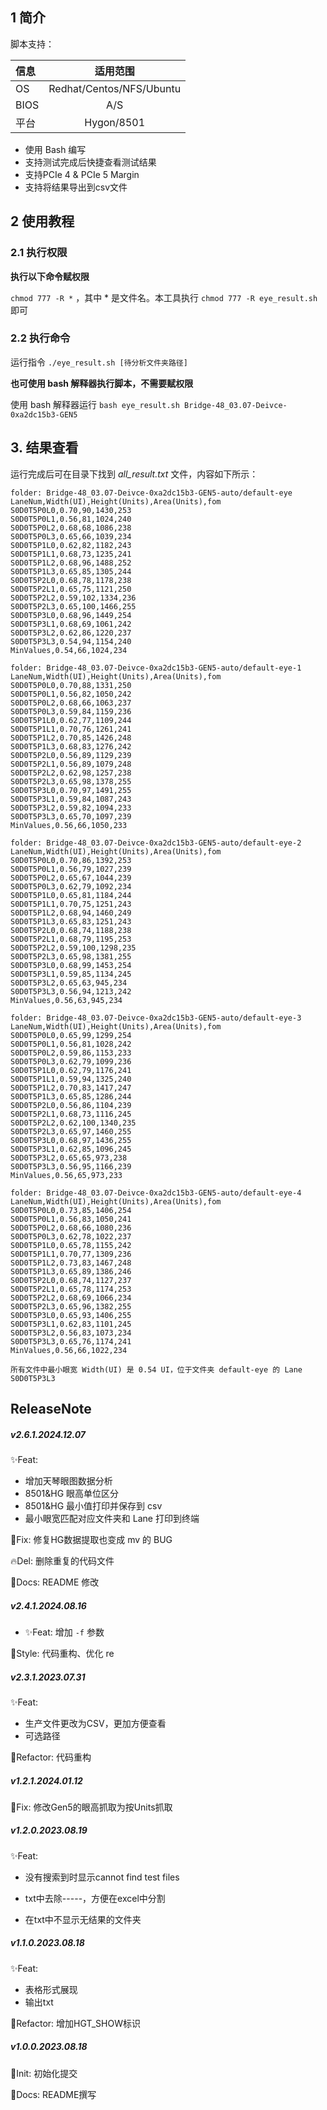 ## 1  简介

脚本支持：

| 信息 |     适用范围      |
| :--- | :---------------: |
| OS   | Redhat/Centos/NFS/Ubuntu |
| BIOS |        A/S        |
| 平台 |       Hygon/8501       |

- 使用 Bash 编写
- 支持测试完成后快捷查看测试结果
- 支持PCIe 4 & PCIe 5 Margin
- 支持将结果导出到csv文件

## 2 使用教程

### 2.1 执行权限

**执行以下命令赋权限**

`chmod 777 -R *` ，其中 * 是文件名。本工具执行 `chmod 777 -R eye_result.sh` 即可

### 2.2 执行命令

运行指令 `./eye_result.sh [待分析文件夹路径]` 

**也可使用 bash 解释器执行脚本，不需要赋权限**

使用 bash 解释器运行 `bash eye_result.sh Bridge-48_03.07-Deivce-0xa2dc15b3-GEN5`

## 3. 结果查看

运行完成后可在目录下找到 *all_result.txt* 文件，内容如下所示：

```log
folder: Bridge-48_03.07-Deivce-0xa2dc15b3-GEN5-auto/default-eye
LaneNum,Width(UI),Height(Units),Area(Units),fom
S0D0T5P0L0,0.70,90,1430,253
S0D0T5P0L1,0.56,81,1024,240
S0D0T5P0L2,0.68,68,1086,238
S0D0T5P0L3,0.65,66,1039,234
S0D0T5P1L0,0.62,82,1182,243
S0D0T5P1L1,0.68,73,1235,241
S0D0T5P1L2,0.68,96,1488,252
S0D0T5P1L3,0.65,85,1305,244
S0D0T5P2L0,0.68,78,1178,238
S0D0T5P2L1,0.65,75,1121,250
S0D0T5P2L2,0.59,102,1334,236
S0D0T5P2L3,0.65,100,1466,255
S0D0T5P3L0,0.68,96,1449,254
S0D0T5P3L1,0.68,69,1061,242
S0D0T5P3L2,0.62,86,1220,237
S0D0T5P3L3,0.54,94,1154,240
MinValues,0.54,66,1024,234

folder: Bridge-48_03.07-Deivce-0xa2dc15b3-GEN5-auto/default-eye-1
LaneNum,Width(UI),Height(Units),Area(Units),fom
S0D0T5P0L0,0.70,88,1331,250
S0D0T5P0L1,0.56,82,1050,242
S0D0T5P0L2,0.68,66,1063,237
S0D0T5P0L3,0.59,84,1159,236
S0D0T5P1L0,0.62,77,1109,244
S0D0T5P1L1,0.70,76,1261,241
S0D0T5P1L2,0.70,85,1426,248
S0D0T5P1L3,0.68,83,1276,242
S0D0T5P2L0,0.56,89,1129,239
S0D0T5P2L1,0.56,89,1079,248
S0D0T5P2L2,0.62,98,1257,238
S0D0T5P2L3,0.65,98,1378,255
S0D0T5P3L0,0.70,97,1491,255
S0D0T5P3L1,0.59,84,1087,243
S0D0T5P3L2,0.59,82,1094,233
S0D0T5P3L3,0.65,70,1097,239
MinValues,0.56,66,1050,233

folder: Bridge-48_03.07-Deivce-0xa2dc15b3-GEN5-auto/default-eye-2
LaneNum,Width(UI),Height(Units),Area(Units),fom
S0D0T5P0L0,0.70,86,1392,253
S0D0T5P0L1,0.56,79,1027,239
S0D0T5P0L2,0.65,67,1044,239
S0D0T5P0L3,0.62,79,1092,234
S0D0T5P1L0,0.65,81,1184,244
S0D0T5P1L1,0.70,75,1251,243
S0D0T5P1L2,0.68,94,1460,249
S0D0T5P1L3,0.65,83,1251,243
S0D0T5P2L0,0.68,74,1188,238
S0D0T5P2L1,0.68,79,1195,253
S0D0T5P2L2,0.59,100,1298,235
S0D0T5P2L3,0.65,98,1381,255
S0D0T5P3L0,0.68,99,1453,254
S0D0T5P3L1,0.59,85,1134,245
S0D0T5P3L2,0.65,63,945,234
S0D0T5P3L3,0.56,94,1213,242
MinValues,0.56,63,945,234

folder: Bridge-48_03.07-Deivce-0xa2dc15b3-GEN5-auto/default-eye-3
LaneNum,Width(UI),Height(Units),Area(Units),fom
S0D0T5P0L0,0.65,99,1299,254
S0D0T5P0L1,0.56,81,1028,242
S0D0T5P0L2,0.59,86,1153,233
S0D0T5P0L3,0.62,79,1099,236
S0D0T5P1L0,0.62,79,1176,241
S0D0T5P1L1,0.59,94,1325,240
S0D0T5P1L2,0.70,83,1417,247
S0D0T5P1L3,0.65,85,1286,244
S0D0T5P2L0,0.56,86,1104,239
S0D0T5P2L1,0.68,73,1116,245
S0D0T5P2L2,0.62,100,1340,235
S0D0T5P2L3,0.65,97,1460,255
S0D0T5P3L0,0.68,97,1436,255
S0D0T5P3L1,0.62,85,1096,245
S0D0T5P3L2,0.65,65,973,238
S0D0T5P3L3,0.56,95,1166,239
MinValues,0.56,65,973,233

folder: Bridge-48_03.07-Deivce-0xa2dc15b3-GEN5-auto/default-eye-4
LaneNum,Width(UI),Height(Units),Area(Units),fom
S0D0T5P0L0,0.73,85,1406,254
S0D0T5P0L1,0.56,83,1050,241
S0D0T5P0L2,0.68,66,1080,236
S0D0T5P0L3,0.62,78,1022,237
S0D0T5P1L0,0.65,78,1155,242
S0D0T5P1L1,0.70,77,1309,236
S0D0T5P1L2,0.73,83,1467,248
S0D0T5P1L3,0.65,89,1386,246
S0D0T5P2L0,0.68,74,1127,237
S0D0T5P2L1,0.65,78,1174,253
S0D0T5P2L2,0.68,69,1066,234
S0D0T5P2L3,0.65,96,1382,255
S0D0T5P3L0,0.65,93,1406,255
S0D0T5P3L1,0.62,83,1101,245
S0D0T5P3L2,0.56,83,1073,234
S0D0T5P3L3,0.65,76,1174,241
MinValues,0.56,66,1022,234

所有文件中最小眼宽 Width(UI) 是 0.54 UI，位于文件夹 default-eye 的 Lane S0D0T5P3L3
```


## ReleaseNote
##### v2.6.1.2024.12.07

✨Feat: 
- 增加天琴眼图数据分析
- 8501&HG 眼高单位区分
- 8501&HG 最小值打印并保存到 csv
- 最小眼宽匹配对应文件夹和 Lane 打印到终端

🐛Fix: 修复HG数据提取也变成 mv 的 BUG

🔥Del: 删除重复的代码文件

📝Docs: README 修改

##### v2.4.1.2024.08.16

- ✨Feat: 增加 `-f` 参数

💄Style: 代码重构、优化 re

##### v2.3.1.2023.07.31

✨Feat: 

- 生产文件更改为CSV，更加方便查看
- 可选路径

🎨Refactor: 代码重构

##### v1.2.1.2024.01.12

🐛Fix: 修改Gen5的眼高抓取为按Units抓取

##### v1.2.0.2023.08.19

✨Feat: 

- 没有搜索到时显示cannot find test files

- txt中去除-----，方便在excel中分割
- 在txt中不显示无结果的文件夹

##### v1.1.0.2023.08.18

✨Feat: 

- 表格形式展现
- 输出txt

🎨Refactor: 增加HGT_SHOW标识

##### v1.0.0.2023.08.18

🎉Init: 初始化提交

📝Docs: README撰写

## PROBLEM STATEMENT
Show all lines above holding the word "Deivce".

## EXERCISE OUTPUT
使用 bash 解释器运行 `bash eye_result.sh Bridge-48_03.07-Deivce-0xa2dc15b3-GEN5`
folder: Bridge-48_03.07-Deivce-0xa2dc15b3-GEN5-auto/default-eye
folder: Bridge-48_03.07-Deivce-0xa2dc15b3-GEN5-auto/default-eye-1
folder: Bridge-48_03.07-Deivce-0xa2dc15b3-GEN5-auto/default-eye-2
folder: Bridge-48_03.07-Deivce-0xa2dc15b3-GEN5-auto/default-eye-3
folder: Bridge-48_03.07-Deivce-0xa2dc15b3-GEN5-auto/default-eye-4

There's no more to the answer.